Freya sursauta. Perdue dans ses pensées, elle n'avait pas vu Judicaël approcher. Elle s'empressa de dissimuler la trompe dans les plis de sa robe, juste avant qu'il arrive à sa hauteur. Bien qu'elle nourrisse la plus totale confiance à son égard, elle ne souhaitait pas que l'on découvre qu'elle avait désormais en sa possession une corne ensorcelée. Même à Cybard, qui était pourtant son confident privilégié, elle avait l'intention de ne rien révéler.

- Comment ? Qu'avez-vous dit ? bredouilla-t-elle.

- À la vue de votre expression indécise, j'en conclus malgré moi que vous avez vous aussi échoué à questionner cette jeune femme.

- Euh... Oui. Oui, effectivement, il s'agit d'une véritable tombe. Je ne sais rien de plus que vous, à l'exception de son nom.

Il s'agissait du seul élément de leur conversation dont Freya pouvait se résoudre à faire mention librement. Tout le reste, à savoir la volonté d'Ascyla de la protéger, ainsi que les propos qu'elle avait tenus sur la sorcellerie, elle avait la ferme intention de le garder secret.

- Vraiment ? s'exclama Judicaël. Vous me voyez impatient de le découvrir. Je vous en conjure, ne me faites pas languir plus longtemps et dévoilez-le-moi.

- Elle se prénomme Ascyla, même si je doute que le savoir vous sera d'une quelconque utilité. Pour ma part, je n'ai jamais croisé quelqu'un s'appelant ainsi.

- Moi non plus, mais j'admets volontiers que le nom qu'elle porte est tout aussi ravissant que son visage. Je suis conquis.

- Ceci n'est guère une nouveauté, le taquina Freya. Vous l'êtes par toutes les femmes.

Le Véronien ne tenta pas de la contredire, car elle avait raison. En dépit de cela, il songeait qu'il y avait quelque chose de différent chez cette épéiste, cette... Ascyla. L'intérêt qu'il lui comportait n'était en rien comparable avec celui qu'il accordait aux autres femmes, et il était certain qu'il ne l'oublierait pas de sitôt.

Ses pensées se détournèrent de son inclination naissante lorsque Cybard se joignit à eux. Il s'était laissé entraîner par les flots des chevaliers et, avec son sens de l'orientation déplorable, avait ensuite eu du mal à retrouver la direction que Judicaël avait prise.
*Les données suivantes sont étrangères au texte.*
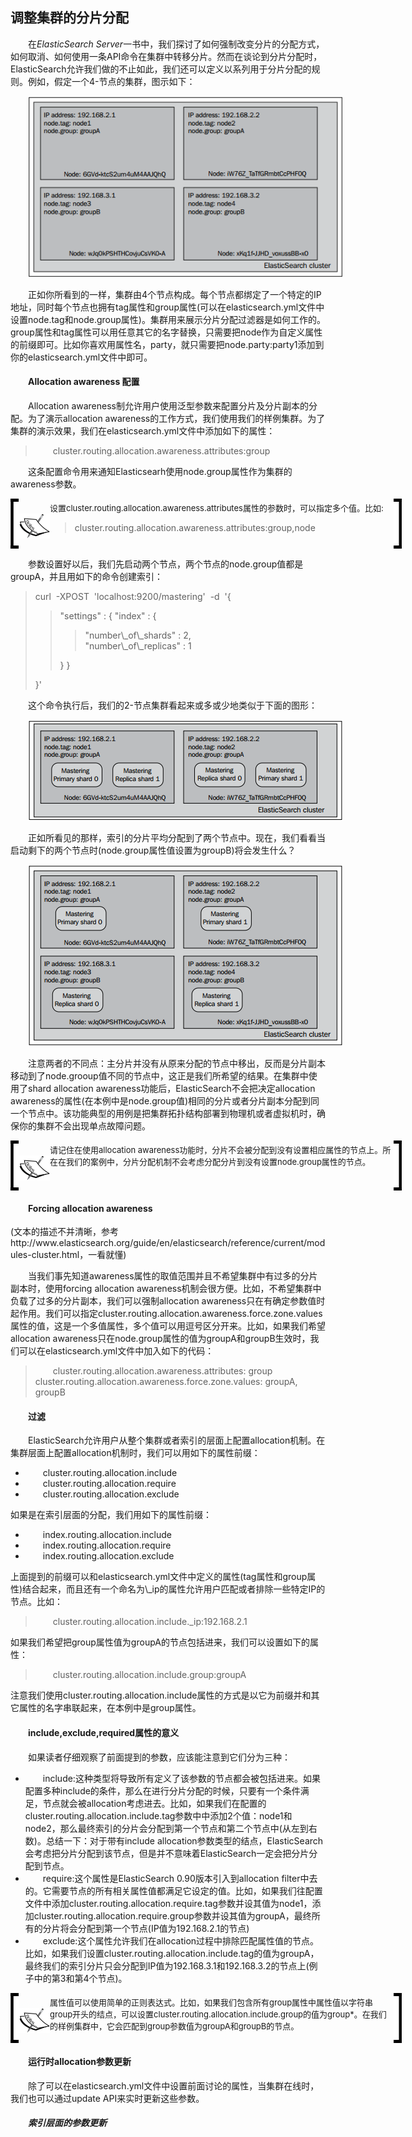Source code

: ## 调整集群的分片分配

<div style="text-indent:2em;">
    <p>在<i>ElasticSearch Server</i>一书中，我们探讨了如何强制改变分片的分配方式，如何取消、如何使用一条API命令在集群中转移分片。然而在谈论到分片分配时，ElasticSearch允许我们做的不止如此，我们还可以定义以系列用于分片分配的规则。例如，假定一个4-节点的集群，图示如下：</p>
    <center><img src="../4_node.png"/></center>
<p>正如你所看到的一样，集群由4个节点构成。每个节点都绑定了一个特定的IP地址，同时每个节点也拥有tag属性和group属性(可以在elasticsearch.yml文件中设置node.tag和node.group属性)。集群用来展示分片分配过滤器是如何工作的。group属性和tag属性可以用任意其它的名字替换，只需要把node作为自定义属性的前缀即可。比如你喜欢用属性名，party，就只需要把node.party:party1添加到你的elasticsearch.yml文件中即可。</p>
<h4>Allocation awareness 配置</h4>
<p>Allocation awareness制允许用户使用泛型参数来配置分片及分片副本的分配。为了演示allocation awareness的工作方式，我们使用我们的样例集群。为了集群的演示效果，我们在elasticsearch.yml文件中添加如下的属性：
<blockquote>cluster.routing.allocation.awareness.attributes:group</blockquote>
</p>

<p>这条配置命令用来通知Elasticsearh使用node.group属性作为集群的awareness参数。</p>
<!--note structure -->
<div style="height:80px;width:650px;text-indent:0em;">
<div style="float:left;width:13px;height:100%; background:black;">
  <img src="../lm.png" height="70px" width="13px" style="margin-top:5px;"/>
</div>
<div style="float:left;width:50px;height:100%;position:relative;">
	<img src="../note.png" style="position:absolute; top:30%; "/>
</div>
<div style="float:left; width:550px;height:100%;">
	<p style="font-size:13px;margin-top:5px;">设置cluster.routing.allocation.awareness.attributes属性的参数时，可以指定多个值。比如:
	<blockquote>cluster.routing.allocation.awareness.attributes:group,node </blockquote>
	</p>
</div>
<div style="float:left;width:13px;height:100%;background:black;">
  <img src="../rm.png" height="70px" width="13px" style="margin-top:5px;"/>
</div>
</div> <!-- end of note structure -->

<p>参数设置好以后，我们先启动两个节点，两个节点的node.group值都是groupA，并且用如下的命令创建索引：
<blockquote style="text-indent:0em;">
curl&nbsp; -XPOST&nbsp; 'localhost:9200/mastering'&nbsp; -d&nbsp; '{
<blockquote>"settings" : {
"index" : {<blockquote>
"number\_of\_shards" : 2,<br/>
"number\_of\_replicas" : 1</blockquote>
}
}</blockquote>
}'
</blockquote>
</p>
<p>这个命令执行后，我们的2-节点集群看起来或多或少地类似于下面的图形：</p>
<center> <img src="../43_group_1.png"/></center>
<p>正如所看见的那样，索引的分片平均分配到了两个节点中。现在，我们看看当启动剩下的两个节点时(node.group属性值设置为groupB)将会发生什么？</p>
<center> <img src="../43_group_2.png"/></center>
<p>注意两者的不同点：主分片并没有从原来分配的节点中移出，反而是分片副本移动到了node.grooup值不同的节点中，这正是我们所希望的结果。在集群中使用了shard allocation awareness功能后，ElasticSearch不会把决定allocation awareness的属性(在本例中是node.group值)相同的分片或者分片副本分配到同一个节点中。该功能典型的用例是把集群拓扑结构部署到物理机或者虚拟机时，确保你的集群不会出现单点故障问题。</p>
<!--note structure -->
<div style="height:80px;width:650px;text-indent:0em;">
<div style="float:left;width:13px;height:100%; background:black;">
  <img src="../lm.png" height="70px" width="13px" style="margin-top:5px;"/>
</div>
<div style="float:left;width:50px;height:100%;position:relative;">
	<img src="../note.png" style="position:absolute; top:30%; "/>
</div>
<div style="float:left; width:550px;height:100%;">
	<p style="font-size:13px;margin-top:5px;">请记住在使用allocation awareness功能时，分片不会被分配到没有设置相应属性的节点上。所在在我们的案例中，分片分配机制不会考虑分配分片到没有设置node.group属性的节点。
	</p>
</div>
<div style="float:left;width:13px;height:100%;background:black;">
  <img src="../rm.png" height="70px" width="13px" style="margin-top:5px;"/>
</div>
</div> <!-- end of note structure -->
<h4>Forcing allocation awareness</h4>
(文本的描述不并清晰，参考http://www.elasticsearch.org/guide/en/elasticsearch/reference/current/modules-cluster.html，一看就懂)
<p>当我们事先知道awareness属性的取值范围并且不希望集群中有过多的分片副本时，使用forcing allocation awareness机制会很方便。比如，不希望集群中负载了过多的分片副本，我们可以强制allocation awareness只在有确定参数值时起作用。我们可以指定cluster.routing.allocation.awareness.force.zone.values属性的值，这是一个多值属性，多个值可以用逗号区分开来。比如，如果我们希望allocation awareness只在node.group属性的值为groupA和groupB生效时，我们可以在elasticsearch.yml文件中加入如下的代码：
<blockquote>
cluster.routing.allocation.awareness.attributes: group<br/>
cluster.routing.allocation.awareness.force.zone.values: groupA, groupB
</blockquote>
</p>
<h4>过滤</h4>
<p>ElasticSearch允许用户从整个集群或者索引的层面上配置allocation机制。在集群层面上配置allocation机制时，我们可以用如下的属性前缀：
<ul>
<li>cluster.routing.allocation.include</li>
<li>cluster.routing.allocation.require</li>
<li>cluster.routing.allocation.exclude</li>
</ul>
如果是在索引层面的分配，我们用如下的属性前缀：
<ul>
<li>index.routing.allocation.include</li>
<li>index.routing.allocation.require</li>
<li>index.routing.allocation.exclude</li>
</ul>
上面提到的前缀可以和elasticsearch.yml文件中定义的属性(tag属性和group属性)结合起来，而且还有一个命名为\_ip的属性允许用户匹配或者排除一些特定IP的节点。比如：
<blockquote>cluster.routing.allocation.include._ip:192.168.2.1</blockquote>
如果我们希望把group属性值为groupA的节点包括进来，我们可以设置如下的属性：
<blockquote>cluster.routing.allocation.include.group:groupA</blockquote>
注意我们使用cluster.routing.allocation.include属性的方式是以它为前缀并和其它属性的名字串联起来，在本例中是group属性。
</p>
<h4>include,exclude,required属性的意义</h4>
<p>如果读者仔细观察了前面提到的参数，应该能注意到它们分为三种：
<ul>
<li>include:这种类型将导致所有定义了该参数的节点都会被包括进来。如果配置多种include的条件，那么在进行分片分配的时候，只要有一个条件满足，节点就会被allocation考虑进去。比如，如果我们在配置的cluster.routing.allocation.include.tag参数中中添加2个值：node1和node2，那么最终索引的分片会分配到第一个节点和第二个节点中(从左到右数)。总结一下：对于带有include allocation参数类型的结点，ElasticSearch会考虑把分片分配到该节点，但是并不意味着ElasticSearch一定会把分片分配到节点。</li>
<li>require:这个属性是ElasticSearch 0.90版本引入到allocation filter中去的。它需要节点的所有相关属性值都满足它设定的值。比如，如果我们往配置文件中添加cluster.routing.allocation.require.tag参数并设其值为node1，添加cluster.routing.allocation.require.group参数并设其值为groupA，最终所有的分片将会分配到第一个节点(IP值为192.168.2.1的节点)</li>
<li>exclude:这个属性允许我们在allocation过程中排除匹配属性值的节点。比如，如果我们设置cluster.routing.allocation.include.tag的值为groupA，最终我们的索引分片只会分配到IP值为192.168.3.1和192.168.3.2的节点上(例子中的第3和第4个节点)。</li>
</ul>
</p>
<!--note structure -->
<div style="height:80px;width:650px;text-indent:0em;">
<div style="float:left;width:13px;height:100%; background:black;">
  <img src="../lm.png" height="70px" width="13px" style="margin-top:5px;"/>
</div>
<div style="float:left;width:50px;height:100%;position:relative;">
	<img src="../note.png" style="position:absolute; top:30%; "/>
</div>
<div style="float:left; width:550px;height:100%;">
	<p style="font-size:13px;margin-top:5px;">属性值可以使用简单的正则表达式。比如，如果我们包含所有group属性中属性值以字符串group开头的结点，可以设置cluster.routing.allocation.include.group的值为group*。在我们的样例集群中，它会匹配到group参数值为groupA和groupB的节点。
	</p>
</div>
<div style="float:left;width:13px;height:100%;background:black;">
  <img src="../rm.png" height="70px" width="13px" style="margin-top:5px;"/>
</div>
</div> <!-- end of note structure -->
<h4>运行时allocation参数更新</h4>
<p>除了可以在elasticsearch.yml文件中设置前面讨论的属性，当集群在线时，我们也可以通过update API来实时更新这些参数。</p>
<h5>索引层面的参数更新</h5>
</div>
- Vous devez être satisfaite, Freya. A-t-on jamais vu de tournoi d'épée plus captivant que celui-ci ? Le spectacle était inattendu. Pour une fois, je me suis moi-même senti galvanisé. Avez-vous pu parler à votre championne ?

La princesse acquiesça d'un hochement de tête, avant de lui répéter les propos qu'elle venait déjà de tenir à Judicaël. Elle scruta ensuite le visage de son frère avec attention. Bien qu'il ait paru enjoué au moment de l'interroger, elle n'était pas dupe. Elle décelait la tristesse qui se lisait dans ses yeux depuis la remarque formulée par le roi de Calverne, dans la tribune royale.
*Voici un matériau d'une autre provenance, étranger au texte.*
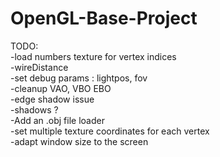 # OpenGL-Base-Project


TODO:   
-load numbers texture for vertex indices  
-wireDistance  
-set debug params : lightpos, fov  
-cleanup VAO, VBO EBO  
-edge shadow issue  
-shadows ?  
-Add an .obj file loader  
-set multiple texture coordinates for each vertex  
-adapt window size to the screen  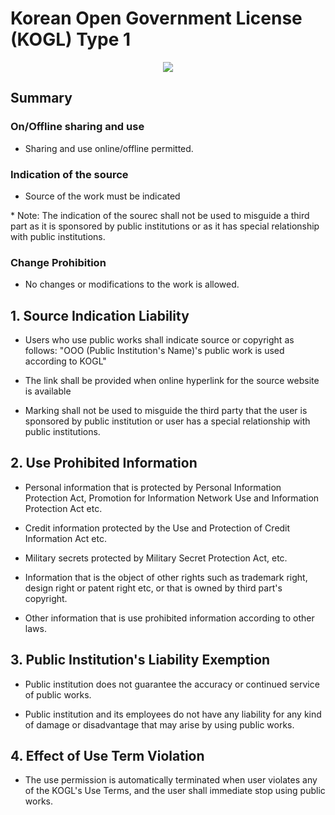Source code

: # Korean Open Government License (KOGL) Type 1

<center>

![](https://www.kogl.or.kr/images/front/sub/img_opencode1_m_en.jpg)

</center>

## Summary

### On/Offline sharing and use

- Sharing and use online/offline permitted.

### Indication of the source

- Source of the work must be indicated

\* Note: The indication of the sourec shall not be used to misguide a third part as it is sponsored by public
institutions or as it has special relationship with public institutions.

### Change Prohibition

- No changes or modifications to the work is allowed.


## 1. Source Indication Liability

- Users who use public works shall indicate source or copyright as follows:
	"OOO (Public Institution's Name)'s public work is used according to KOGL"

- The link shall be provided when online hyperlink for the source website is available

- Marking shall not be used to misguide the third party that the user is sponsored by public institution or user has
  a special relationship with public institutions.

## 2. Use Prohibited Information

- Personal information that is protected by Personal Information Protection Act, Promotion for Information Network Use
  and Information Protection Act etc.

- Credit information protected by the Use and Protection of Credit Information Act etc.

- Military secrets protected by Military Secret Protection Act, etc.

- Information that is the object of other rights such as trademark right, design right or patent right etc, or that is
  owned by third part's copyright.

- Other information that is use prohibited information according to other laws.

## 3. Public Institution's Liability Exemption

- Public institution does not guarantee the accuracy or continued service of public works.

- Public institution and its employees do not have any liability for any kind of damage or disadvantage that may arise
  by using public works.

## 4. Effect of Use Term Violation

- The use permission is automatically terminated when user violates any of the KOGL's Use Terms, and the user shall
  immediate stop using public works.

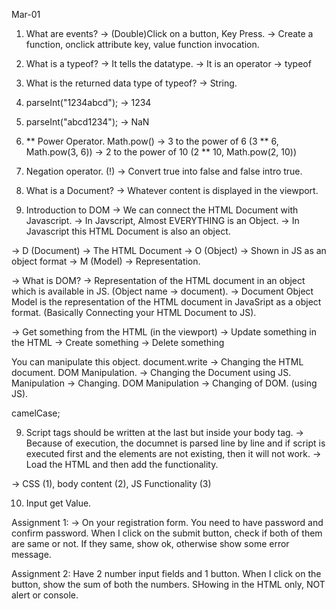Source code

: Mar-01

1. What are events?
-> (Double)Click on a button, Key Press.
-> Create a function, onclick attribute key, value function invocation.

2. What is a typeof?
-> It tells the datatype.
-> It is an operator
-> typeof <variable>

3. What is the returned data type of typeof?
-> String.

4. parseInt("1234abcd"); -> 1234
5. parseInt("abcd1234"); -> NaN

6. ** Power Operator.
Math.pow()
-> 3 to the power of 6 (3 ** 6, Math.pow(3, 6))
-> 2 to the power of 10 (2 ** 10, Math.pow(2, 10))

7. Negation operator. (!)
-> Convert true into false and false intro true.

8. What is a Document?
-> Whatever content is displayed in the viewport.


8. Introduction to DOM
-> We can connect the HTML Document with Javascript.
-> In Javscript, Almost EVERYTHING is an Object.
-> In Javascript this HTML Document is also an object.

-> D (Document) -> The HTML Document
-> O (Object) -> Shown in JS as an object format
-> M (Model) -> Representation.

-> What is DOM?
-> Representation of the HTML document in an object which is available in JS. (Object name -> document).
-> Document Object Model is the representation of the HTML document in JavaSript as a object format. (Basically Connecting your HTML Document to JS).

-> Get something from the HTML (in the viewport)
-> Update something in the HTML
-> Create something
-> Delete something

You can manipulate this object.
document.write -> Changing the HTML document.
DOM Manipulation. -> Changing the Document using JS.
Manipulation -> Changing.
DOM Manipulation -> Changing of DOM. (using JS).

camelCase;

9. Script tags should be written at the last but inside your body tag.
-> Because of execution, the documnet is parsed line by line and if script is executed first and the elements are not existing, then it will not work.
-> Load the HTML and then add the functionality.

-> CSS (1), body content (2), JS Functionality (3)

10. Input get Value.

Assignment 1:
-> On your registration form. You need to have password and confirm password.
When I click on the submit button, check if both of them are same or not. If they same, show ok, otherwise show some error message.

Assignment 2:
Have 2 number input fields and 1 button.
When I click on the button, show the sum of both the numbers.
SHowing in the HTML only, NOT alert or console.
- Mon anniversaire est passé, désormais, murmura Cybard. Ce soir, les festivités se seront achevées et, demain, les invités auront quitté le château. Mon père ne m'épargnera pas plus longtemps. Il tiendra à assurer Lydéric de mon engagement futur auprès d'Énimia avant que celui-ci ne reparte pour son royaume.

Il baissa la tête, peiné. Judicaël, par tact, ne se mêla pas à la conversation et feignit même de ne rien entendre. Freya prit la main du prince pour entrelacer ses doigts avec les siens, avant de les presser fermement.

- Courage. N'oubliez pas, je suis avec vous. Quoiqu'il arrive. Je...

Elle s'interrompit. Elle venait d'apercevoir Alpaïde, non loin de là, en compagnie du domestique de Cybard. Ils étaient restés dans les tribunes lorsque les jeunes nobles étaient descendus dans l'arène pour la remise du prix, mais voici qu'ils revenaient vers eux, comme l'exigeait le protocole.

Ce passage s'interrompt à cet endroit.